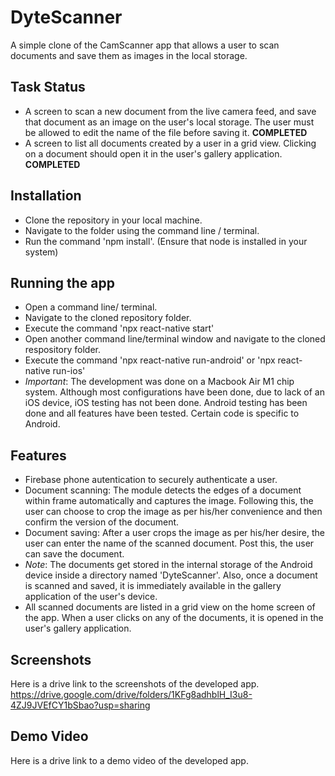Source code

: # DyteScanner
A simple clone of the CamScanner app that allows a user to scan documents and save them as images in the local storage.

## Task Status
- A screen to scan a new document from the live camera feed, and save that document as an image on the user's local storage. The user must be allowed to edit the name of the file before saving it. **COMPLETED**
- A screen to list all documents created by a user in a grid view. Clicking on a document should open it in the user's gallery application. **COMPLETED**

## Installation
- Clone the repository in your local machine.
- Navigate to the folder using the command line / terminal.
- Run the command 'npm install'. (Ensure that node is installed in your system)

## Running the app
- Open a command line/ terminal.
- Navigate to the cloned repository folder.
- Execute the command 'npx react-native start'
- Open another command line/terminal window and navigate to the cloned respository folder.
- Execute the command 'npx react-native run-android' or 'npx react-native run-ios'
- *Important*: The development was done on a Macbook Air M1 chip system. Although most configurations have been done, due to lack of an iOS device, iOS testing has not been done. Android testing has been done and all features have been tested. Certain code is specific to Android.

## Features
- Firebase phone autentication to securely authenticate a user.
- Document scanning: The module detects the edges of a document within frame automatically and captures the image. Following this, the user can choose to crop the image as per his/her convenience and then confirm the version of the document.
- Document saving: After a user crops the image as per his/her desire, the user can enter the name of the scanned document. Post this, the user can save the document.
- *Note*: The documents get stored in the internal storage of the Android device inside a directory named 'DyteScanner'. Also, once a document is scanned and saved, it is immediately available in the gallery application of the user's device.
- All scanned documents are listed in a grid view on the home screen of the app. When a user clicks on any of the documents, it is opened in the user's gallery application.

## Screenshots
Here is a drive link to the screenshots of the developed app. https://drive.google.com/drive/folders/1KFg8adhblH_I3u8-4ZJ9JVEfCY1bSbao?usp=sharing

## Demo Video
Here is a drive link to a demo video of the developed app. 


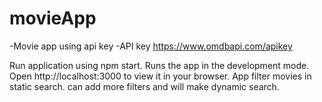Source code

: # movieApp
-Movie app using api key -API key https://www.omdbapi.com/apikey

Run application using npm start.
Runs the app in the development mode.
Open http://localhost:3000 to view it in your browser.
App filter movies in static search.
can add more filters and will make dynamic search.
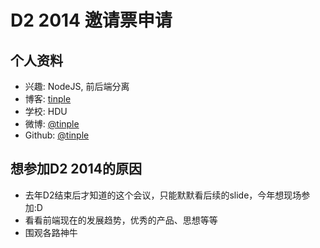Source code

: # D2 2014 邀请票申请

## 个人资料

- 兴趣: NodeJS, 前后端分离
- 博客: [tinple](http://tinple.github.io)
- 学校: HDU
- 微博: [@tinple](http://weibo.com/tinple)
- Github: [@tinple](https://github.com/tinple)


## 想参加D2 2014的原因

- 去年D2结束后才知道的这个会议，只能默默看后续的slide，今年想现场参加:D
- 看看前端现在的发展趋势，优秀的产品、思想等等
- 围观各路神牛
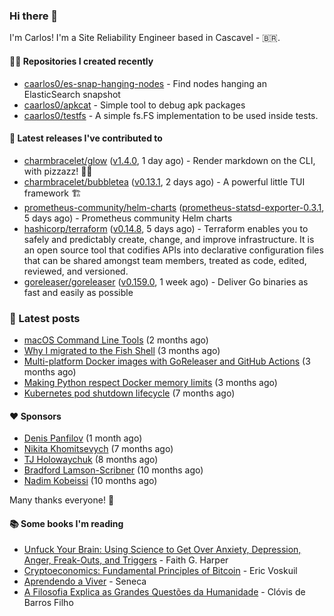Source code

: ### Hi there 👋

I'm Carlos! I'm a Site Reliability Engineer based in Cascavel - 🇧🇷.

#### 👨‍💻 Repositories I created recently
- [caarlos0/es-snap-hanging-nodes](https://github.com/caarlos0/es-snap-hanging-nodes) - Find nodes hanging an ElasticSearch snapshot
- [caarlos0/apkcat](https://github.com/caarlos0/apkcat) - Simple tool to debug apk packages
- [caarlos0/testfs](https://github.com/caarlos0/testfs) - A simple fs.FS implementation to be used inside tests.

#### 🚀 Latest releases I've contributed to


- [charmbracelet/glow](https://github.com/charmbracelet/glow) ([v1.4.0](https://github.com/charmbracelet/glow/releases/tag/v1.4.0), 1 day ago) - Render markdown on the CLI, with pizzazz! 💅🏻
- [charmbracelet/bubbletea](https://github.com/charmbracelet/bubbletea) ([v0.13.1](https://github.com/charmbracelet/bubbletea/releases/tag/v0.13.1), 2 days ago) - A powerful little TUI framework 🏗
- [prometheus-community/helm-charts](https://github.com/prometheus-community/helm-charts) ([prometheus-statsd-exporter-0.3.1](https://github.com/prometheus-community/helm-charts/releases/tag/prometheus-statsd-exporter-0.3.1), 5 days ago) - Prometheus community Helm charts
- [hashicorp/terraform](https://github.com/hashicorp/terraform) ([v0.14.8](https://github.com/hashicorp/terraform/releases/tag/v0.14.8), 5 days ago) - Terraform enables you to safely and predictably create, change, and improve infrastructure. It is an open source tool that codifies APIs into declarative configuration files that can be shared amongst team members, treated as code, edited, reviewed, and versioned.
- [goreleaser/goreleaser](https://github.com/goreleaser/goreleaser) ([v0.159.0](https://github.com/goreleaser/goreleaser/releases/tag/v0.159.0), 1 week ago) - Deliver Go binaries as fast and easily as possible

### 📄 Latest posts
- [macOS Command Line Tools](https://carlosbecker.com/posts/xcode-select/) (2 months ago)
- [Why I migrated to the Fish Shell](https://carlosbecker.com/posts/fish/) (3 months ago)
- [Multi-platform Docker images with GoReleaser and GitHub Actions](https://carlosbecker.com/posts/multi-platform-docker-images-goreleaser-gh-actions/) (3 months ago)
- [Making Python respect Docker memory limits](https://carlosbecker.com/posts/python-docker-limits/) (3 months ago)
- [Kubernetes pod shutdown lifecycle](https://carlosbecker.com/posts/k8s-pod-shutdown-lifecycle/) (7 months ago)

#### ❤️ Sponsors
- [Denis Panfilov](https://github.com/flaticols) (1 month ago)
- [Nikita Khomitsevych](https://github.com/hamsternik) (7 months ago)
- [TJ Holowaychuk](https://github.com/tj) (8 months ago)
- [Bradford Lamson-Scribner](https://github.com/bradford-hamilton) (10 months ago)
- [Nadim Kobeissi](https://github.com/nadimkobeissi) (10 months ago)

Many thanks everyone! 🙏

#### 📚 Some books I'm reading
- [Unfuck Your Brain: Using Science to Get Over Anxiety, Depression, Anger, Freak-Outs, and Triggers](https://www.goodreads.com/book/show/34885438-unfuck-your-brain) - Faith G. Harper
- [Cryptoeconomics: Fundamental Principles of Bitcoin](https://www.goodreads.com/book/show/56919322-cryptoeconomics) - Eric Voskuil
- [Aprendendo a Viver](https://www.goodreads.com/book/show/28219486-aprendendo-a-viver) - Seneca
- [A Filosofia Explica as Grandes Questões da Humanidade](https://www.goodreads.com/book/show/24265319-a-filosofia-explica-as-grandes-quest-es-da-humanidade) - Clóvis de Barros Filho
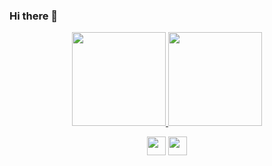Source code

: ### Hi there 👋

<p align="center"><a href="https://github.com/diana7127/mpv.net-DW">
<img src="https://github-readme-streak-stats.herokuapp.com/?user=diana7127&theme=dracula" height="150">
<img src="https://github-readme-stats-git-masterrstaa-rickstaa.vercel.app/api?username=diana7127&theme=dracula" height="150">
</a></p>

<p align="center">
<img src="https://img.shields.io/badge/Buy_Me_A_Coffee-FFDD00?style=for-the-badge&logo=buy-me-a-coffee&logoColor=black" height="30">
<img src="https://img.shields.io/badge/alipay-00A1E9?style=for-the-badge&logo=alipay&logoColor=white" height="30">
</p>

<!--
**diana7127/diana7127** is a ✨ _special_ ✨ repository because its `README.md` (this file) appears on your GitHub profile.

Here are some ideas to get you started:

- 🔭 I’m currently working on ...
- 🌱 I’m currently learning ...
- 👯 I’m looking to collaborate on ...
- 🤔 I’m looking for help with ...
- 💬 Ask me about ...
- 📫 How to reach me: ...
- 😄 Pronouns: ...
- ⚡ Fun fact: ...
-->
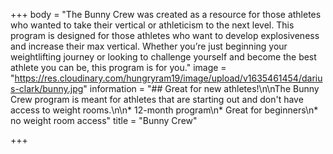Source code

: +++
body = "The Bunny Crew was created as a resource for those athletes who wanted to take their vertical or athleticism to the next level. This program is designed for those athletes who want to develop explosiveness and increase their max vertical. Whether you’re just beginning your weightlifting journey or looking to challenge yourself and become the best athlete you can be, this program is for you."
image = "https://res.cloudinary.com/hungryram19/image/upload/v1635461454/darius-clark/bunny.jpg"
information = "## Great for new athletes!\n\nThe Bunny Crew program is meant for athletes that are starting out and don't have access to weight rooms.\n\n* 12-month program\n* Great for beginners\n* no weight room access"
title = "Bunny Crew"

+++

**TASK TO CARRY OUT**. The listing above must be given again exactly, minus its pictures.

**THE COMPLETED TASK**.
Source code

: # DyteScanner
A simple clone of the CamScanner app that allows a user to scan documents and save them as images in the local storage.

## Task Status
- A screen to scan a new document from the live camera feed, and save that document as an image on the user's local storage. The user must be allowed to edit the name of the file before saving it. **COMPLETED**
- A screen to list all documents created by a user in a grid view. Clicking on a document should open it in the user's gallery application. **COMPLETED**

## Installation
- Clone the repository in your local machine.
- Navigate to the folder using the command line / terminal.
- Run the command 'npm install'. (Ensure that node is installed in your system)

## Running the app
- Open a command line/ terminal.
- Navigate to the cloned repository folder.
- Execute the command 'npx react-native start'
- Open another command line/terminal window and navigate to the cloned respository folder.
- Execute the command 'npx react-native run-android' or 'npx react-native run-ios'
- *Important*: The development was done on a Macbook Air M1 chip system. Although most configurations have been done, due to lack of an iOS device, iOS testing has not been done. Android testing has been done and all features have been tested. Certain code is specific to Android.

## Features
- Firebase phone autentication to securely authenticate a user.
- Document scanning: The module detects the edges of a document within frame automatically and captures the image. Following this, the user can choose to crop the image as per his/her convenience and then confirm the version of the document.
- Document saving: After a user crops the image as per his/her desire, the user can enter the name of the scanned document. Post this, the user can save the document.
- *Note*: The documents get stored in the internal storage of the Android device inside a directory named 'DyteScanner'. Also, once a document is scanned and saved, it is immediately available in the gallery application of the user's device.
- All scanned documents are listed in a grid view on the home screen of the app. When a user clicks on any of the documents, it is opened in the user's gallery application.

## Screenshots
Here is a drive link to the screenshots of the developed app. https://drive.google.com/drive/folders/1KFg8adhblH_I3u8-4ZJ9JVEfCY1bSbao?usp=sharing

## Demo Video
Here is a drive link to a demo video of the developed app. 


Source code

: # movieApp
-Movie app using api key -API key https://www.omdbapi.com/apikey

Run application using npm start.
Runs the app in the development mode.
Open http://localhost:3000 to view it in your browser.
App filter movies in static search.
can add more filters and will make dynamic search.
Source code

: # D2 2014 邀请票申请

## 个人资料

- 兴趣: NodeJS, 前后端分离
- 博客: [tinple](http://tinple.github.io)
- 学校: HDU
- 微博: [@tinple](http://weibo.com/tinple)
- Github: [@tinple](https://github.com/tinple)


## 想参加D2 2014的原因

- 去年D2结束后才知道的这个会议，只能默默看后续的slide，今年想现场参加:D
- 看看前端现在的发展趋势，优秀的产品、思想等等
- 围观各路神牛
Source code

: ### Hi there 👋

I'm Carlos! I'm a Site Reliability Engineer based in Cascavel - 🇧🇷.

#### 👨‍💻 Repositories I created recently
- [caarlos0/es-snap-hanging-nodes](https://github.com/caarlos0/es-snap-hanging-nodes) - Find nodes hanging an ElasticSearch snapshot
- [caarlos0/apkcat](https://github.com/caarlos0/apkcat) - Simple tool to debug apk packages
- [caarlos0/testfs](https://github.com/caarlos0/testfs) - A simple fs.FS implementation to be used inside tests.

#### 🚀 Latest releases I've contributed to


- [charmbracelet/glow](https://github.com/charmbracelet/glow) ([v1.4.0](https://github.com/charmbracelet/glow/releases/tag/v1.4.0), 1 day ago) - Render markdown on the CLI, with pizzazz! 💅🏻
- [charmbracelet/bubbletea](https://github.com/charmbracelet/bubbletea) ([v0.13.1](https://github.com/charmbracelet/bubbletea/releases/tag/v0.13.1), 2 days ago) - A powerful little TUI framework 🏗
- [prometheus-community/helm-charts](https://github.com/prometheus-community/helm-charts) ([prometheus-statsd-exporter-0.3.1](https://github.com/prometheus-community/helm-charts/releases/tag/prometheus-statsd-exporter-0.3.1), 5 days ago) - Prometheus community Helm charts
- [hashicorp/terraform](https://github.com/hashicorp/terraform) ([v0.14.8](https://github.com/hashicorp/terraform/releases/tag/v0.14.8), 5 days ago) - Terraform enables you to safely and predictably create, change, and improve infrastructure. It is an open source tool that codifies APIs into declarative configuration files that can be shared amongst team members, treated as code, edited, reviewed, and versioned.
- [goreleaser/goreleaser](https://github.com/goreleaser/goreleaser) ([v0.159.0](https://github.com/goreleaser/goreleaser/releases/tag/v0.159.0), 1 week ago) - Deliver Go binaries as fast and easily as possible

### 📄 Latest posts
- [macOS Command Line Tools](https://carlosbecker.com/posts/xcode-select/) (2 months ago)
- [Why I migrated to the Fish Shell](https://carlosbecker.com/posts/fish/) (3 months ago)
- [Multi-platform Docker images with GoReleaser and GitHub Actions](https://carlosbecker.com/posts/multi-platform-docker-images-goreleaser-gh-actions/) (3 months ago)
- [Making Python respect Docker memory limits](https://carlosbecker.com/posts/python-docker-limits/) (3 months ago)
- [Kubernetes pod shutdown lifecycle](https://carlosbecker.com/posts/k8s-pod-shutdown-lifecycle/) (7 months ago)

#### ❤️ Sponsors
- [Denis Panfilov](https://github.com/flaticols) (1 month ago)
- [Nikita Khomitsevych](https://github.com/hamsternik) (7 months ago)
- [TJ Holowaychuk](https://github.com/tj) (8 months ago)
- [Bradford Lamson-Scribner](https://github.com/bradford-hamilton) (10 months ago)
- [Nadim Kobeissi](https://github.com/nadimkobeissi) (10 months ago)

Many thanks everyone! 🙏

#### 📚 Some books I'm reading
- [Unfuck Your Brain: Using Science to Get Over Anxiety, Depression, Anger, Freak-Outs, and Triggers](https://www.goodreads.com/book/show/34885438-unfuck-your-brain) - Faith G. Harper
- [Cryptoeconomics: Fundamental Principles of Bitcoin](https://www.goodreads.com/book/show/56919322-cryptoeconomics) - Eric Voskuil
- [Aprendendo a Viver](https://www.goodreads.com/book/show/28219486-aprendendo-a-viver) - Seneca
- [A Filosofia Explica as Grandes Questões da Humanidade](https://www.goodreads.com/book/show/24265319-a-filosofia-explica-as-grandes-quest-es-da-humanidade) - Clóvis de Barros Filho
Source code

: ### Hi there 👋

<p align="center"><a href="https://github.com/diana7127/mpv.net-DW">
<img src="https://github-readme-streak-stats.herokuapp.com/?user=diana7127&theme=dracula" height="150">
<img src="https://github-readme-stats-git-masterrstaa-rickstaa.vercel.app/api?username=diana7127&theme=dracula" height="150">
</a></p>

<p align="center">
<img src="https://img.shields.io/badge/Buy_Me_A_Coffee-FFDD00?style=for-the-badge&logo=buy-me-a-coffee&logoColor=black" height="30">
<img src="https://img.shields.io/badge/alipay-00A1E9?style=for-the-badge&logo=alipay&logoColor=white" height="30">
</p>

<!--
**diana7127/diana7127** is a ✨ _special_ ✨ repository because its `README.md` (this file) appears on your GitHub profile.

Here are some ideas to get you started:

- 🔭 I’m currently working on ...
- 🌱 I’m currently learning ...
- 👯 I’m looking to collaborate on ...
- 🤔 I’m looking for help with ...
- 💬 Ask me about ...
- 📫 How to reach me: ...
- 😄 Pronouns: ...
- ⚡ Fun fact: ...
-->
Source code

: +++
body = "The Bunny Crew was created as a resource for those athletes who wanted to take their vertical or athleticism to the next level. This program is designed for those athletes who want to develop explosiveness and increase their max vertical. Whether you’re just beginning your weightlifting journey or looking to challenge yourself and become the best athlete you can be, this program is for you."
image = "https://res.cloudinary.com/hungryram19/image/upload/v1635461454/darius-clark/bunny.jpg"
information = "## Great for new athletes!\n\nThe Bunny Crew program is meant for athletes that are starting out and don't have access to weight rooms.\n\n* 12-month program\n* Great for beginners\n* no weight room access"
title = "Bunny Crew"

+++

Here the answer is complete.